Simple loops (especially those which construct lists or strings) can be accomplished via list comprehension

"""
Copy list and add one to every item.
"""

# imperative (for loop)
def add_one_to_each_item(old_list):
    new_list = old_list
    for n in old_list:
        new_list.append(n+1)
       
    return old_list
    
# declaritive (list comprehension)
def add_one_to_each_item(old_list):
    return [n + 1 for n in old_list] # list comprehension

"""
Divide all even numbers by 2.
"""

# imperative (for loop)
def divide_by_two_if_even(old_list):
    new_list = old_list
    for n in old_list:
        if n % 2 == 0: # even
            new_list.append(n // 2)
           
  return old_list
    
# declaritive (list comprehension)
def add_one_to_each_item(old_list):
    return [n // 2 for n in old_list if n % 2 == 0]

"""
Reverse each word in a string.
e.g. "This is a sentence." -> "sihT si a ecnetnes"
"""

# imperative (for loop)
def reverse_each_word(sentence):
    words = sentence.split() # split sentences
    s = ""
    for w in words:
        s += " " + w[::-1]  # add space and reversed word  
    return s[1:] # remove leading space
    
# declaritive (list comprehension and join)
def reverse_each_word(sentence):
    return " ".join([w[::-1]                       # reverse word 
                     for w in sentence.split()])   # for all words in the sentence

There are other types of comprehension.

# list comprehension
[n for n in range(4) if n != 2]         # == [0, 1, 3]

# set comprehension
{n for n in range(4) if n != 2}         # == {0, 1, 3} 

# dictionary comprehension
{n:n+1 for n in range(4) if n != 2}     # == {0:1, 1:2, 3:4} 

# tuple comprehension
tuple(n for n in range(4) if n != 2)    # == (0, 1, 4)

# iterator comprehension
(n for n in range(4) if n != 2)         # an iterator (advanced concept)

Reduce (aggregation) operations

sum(list_of_nums)              # sum numbers
min(list_of_nums)              # find smallest number
max(list_of_strings, key=len)  # find longest word
"".join(list_of_strings)       # concatenate strings
reversed(my_list)              # reverse the list
all(list_of_bools)             # True if all conditions are True
any(list_of_bools)             # True if at least one condition is True

These are all example of reduce operations.

Declaritive principle: Inline `if then else` logic (also `cases`)

# imperative
def sign(n):
    if n < 0:
        return -1
    elif n == 0:
        return 0
    else:
        return 1

# declaritive
def sign(n):
    return (-1 if n < 0 
               else (0 if n == 0 else 1))

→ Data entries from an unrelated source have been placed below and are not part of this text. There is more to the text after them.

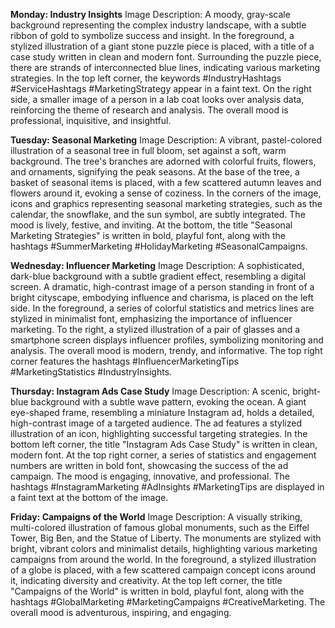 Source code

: **Monday: Industry Insights**
Image Description:
A moody, gray-scale background representing the complex industry landscape, with a subtle ribbon of gold to symbolize success and insight. In the foreground, a stylized illustration of a giant stone puzzle piece is placed, with a title of a case study written in clean and modern font. Surrounding the puzzle piece, there are strands of interconnected blue lines, indicating various marketing strategies. In the top left corner, the keywords #IndustryHashtags #ServiceHashtags #MarketingStrategy appear in a faint text. On the right side, a smaller image of a person in a lab coat looks over analysis data, reinforcing the theme of research and analysis. The overall mood is professional, inquisitive, and insightful.

**Tuesday: Seasonal Marketing**
Image Description:
A vibrant, pastel-colored illustration of a seasonal tree in full bloom, set against a soft, warm background. The tree's branches are adorned with colorful fruits, flowers, and ornaments, signifying the peak seasons. At the base of the tree, a basket of seasonal items is placed, with a few scattered autumn leaves and flowers around it, evoking a sense of coziness. In the corners of the image, icons and graphics representing seasonal marketing strategies, such as the calendar, the snowflake, and the sun symbol, are subtly integrated. The mood is lively, festive, and inviting. At the bottom, the title "Seasonal Marketing Strategies" is written in bold, playful font, along with the hashtags #SummerMarketing #HolidayMarketing #SeasonalCampaigns.

**Wednesday: Influencer Marketing**
Image Description:
A sophisticated, dark-blue background with a subtle gradient effect, resembling a digital screen. A dramatic, high-contrast image of a person standing in front of a bright cityscape, embodying influence and charisma, is placed on the left side. In the foreground, a series of colorful statistics and metrics lines are stylized in minimalist font, emphasizing the importance of influencer marketing. To the right, a stylized illustration of a pair of glasses and a smartphone screen displays influencer profiles, symbolizing monitoring and analysis. The overall mood is modern, trendy, and informative. The top right corner features the hashtags #InfluencerMarketingTips #MarketingStatistics #IndustryInsights.

**Thursday: Instagram Ads Case Study**
Image Description:
A scenic, bright-blue background with a subtle wave pattern, evoking the ocean. A giant eye-shaped frame, resembling a miniature Instagram ad, holds a detailed, high-contrast image of a targeted audience. The ad features a stylized illustration of an icon, highlighting successful targeting strategies. In the bottom left corner, the title "Instagram Ads Case Study" is written in clean, modern font. At the top right corner, a series of statistics and engagement numbers are written in bold font, showcasing the success of the ad campaign. The mood is engaging, innovative, and professional. The hashtags #InstagramMarketing #AdInsights #MarketingTips are displayed in a faint text at the bottom of the image.

**Friday: Campaigns of the World**
Image Description:
A visually striking, multi-colored illustration of famous global monuments, such as the Eiffel Tower, Big Ben, and the Statue of Liberty. The monuments are stylized with bright, vibrant colors and minimalist details, highlighting various marketing campaigns from around the world. In the foreground, a stylized illustration of a globe is placed, with a few scattered campaign concept icons around it, indicating diversity and creativity. At the top left corner, the title "Campaigns of the World" is written in bold, playful font, along with the hashtags #GlobalMarketing #MarketingCampaigns #CreativeMarketing. The overall mood is adventurous, inspiring, and engaging. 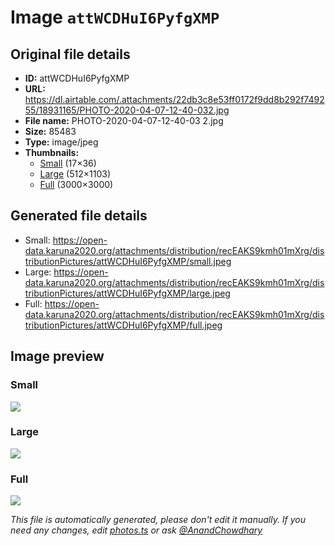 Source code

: # Image `attWCDHuI6PyfgXMP`

## Original file details

- **ID:** attWCDHuI6PyfgXMP
- **URL:** https://dl.airtable.com/.attachments/22db3c8e53ff0172f9dd8b292f749255/18931165/PHOTO-2020-04-07-12-40-032.jpg
- **File name:** PHOTO-2020-04-07-12-40-03 2.jpg
- **Size:** 85483
- **Type:** image/jpeg
- **Thumbnails:**
  - [Small](https://dl.airtable.com/.attachmentThumbnails/892d269d77d1cefc54b257796524c999/523973f7) (17×36)
  - [Large](https://dl.airtable.com/.attachmentThumbnails/c5b7e4b29f856b3e3e1c930a6ba93aed/3c3eb85b) (512×1103)
  - [Full](https://dl.airtable.com/.attachmentThumbnails/8dabe05b5ed33dbf93712c2b1d9af994/7ca36bcd) (3000×3000)

## Generated file details

- Small: https://open-data.karuna2020.org/attachments/distribution/recEAKS9kmh01mXrg/distributionPictures/attWCDHuI6PyfgXMP/small.jpeg
- Large: https://open-data.karuna2020.org/attachments/distribution/recEAKS9kmh01mXrg/distributionPictures/attWCDHuI6PyfgXMP/large.jpeg
- Full: https://open-data.karuna2020.org/attachments/distribution/recEAKS9kmh01mXrg/distributionPictures/attWCDHuI6PyfgXMP/full.jpeg

## Image preview

### Small

![](https://open-data.karuna2020.org/attachments/distribution/recEAKS9kmh01mXrg/distributionPictures/attWCDHuI6PyfgXMP/small.jpeg)

### Large

![](https://open-data.karuna2020.org/attachments/distribution/recEAKS9kmh01mXrg/distributionPictures/attWCDHuI6PyfgXMP/large.jpeg)

### Full

![](https://open-data.karuna2020.org/attachments/distribution/recEAKS9kmh01mXrg/distributionPictures/attWCDHuI6PyfgXMP/full.jpeg)

_This file is automatically generated, please don't edit it manually. If you need any changes, edit [photos.ts](/photos.ts) or ask [@AnandChowdhary](https://github.com/AnandChowdhary)_
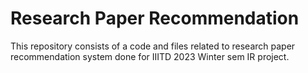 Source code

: # Research Paper Recommendation
This repository consists of a code and files related to research paper recommendation system done for IIITD 2023 Winter sem IR project.
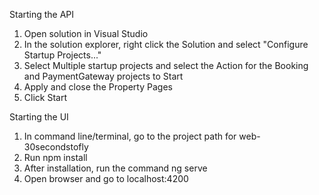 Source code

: Starting the API
1. Open solution in Visual Studio
2. In the solution explorer, right click the Solution and select "Configure Startup Projects..."
3. Select Multiple startup projects and select the Action for the Booking and PaymentGateway projects to Start
4. Apply and close the Property Pages
5. Click Start

Starting the UI
1. In command line/terminal, go to the project path for web-30secondstofly
2. Run npm install
3. After installation, run the command ng serve
4. Open browser and go to localhost:4200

The inline ... if ... else ... of Python is a bit awkward to use. Most other programming languages have a more natural inline if ... then ... else ... structure. SQL has CASES which has a similar functionality.

SELECT 
    CASES 
        WHEN age < 16 THEN 'child age'
        WHEN age < 65 THEN 'working age'
        ELSE 'retirement age'
    END AS age_category
FROM income_list;

Nonetheless, Python's if else logic is useful for some one-liners.

def replace_negative_numbers_with_0(number_list):
    return [0 if x < 0 else x for x in number_list]

Declaritive principle: Use pattern matching (deconstruction)

# pattern matching
x, _, y = [1, 2, 3]            # set x = 1 and y = 3 (ignore 2)
a, (b, c), d = (1, (2, 3), 4)  # set a = 1, b = 2, c = 3, d = 4

# swapping variables
a, b = b, a                    # swaps a and b
n_old, n = n, n + 1            # simaltaneously set n_old = n and n = n + 1

# cool iterators which loop over pairs
for index, item in enumerate(my_list):  # loop over index/items pairs
    pass 
    
for a, b in zip(list_a, list_b):        # loop over list_a and list_b in parallel
    pass 

for key, value in my_dict.items():      # loop over dictionary key/value pairs
    pass 

for i, (a, b) in enumerate(zip(list_a, list_b)):
    pass

Purely functional languages (e.g. Haskell) have really powerful pattern matching abilities.

Declaritive Universal principle: Use built in functions and tools

The following Python packages are really useful

collections: useful types such as defaultdict and deque
itertools: useful tools for working with iterators
functools: useful tools for working with functions

Declaritive Universal principle: Break up your code into managable pieces. Reuse code.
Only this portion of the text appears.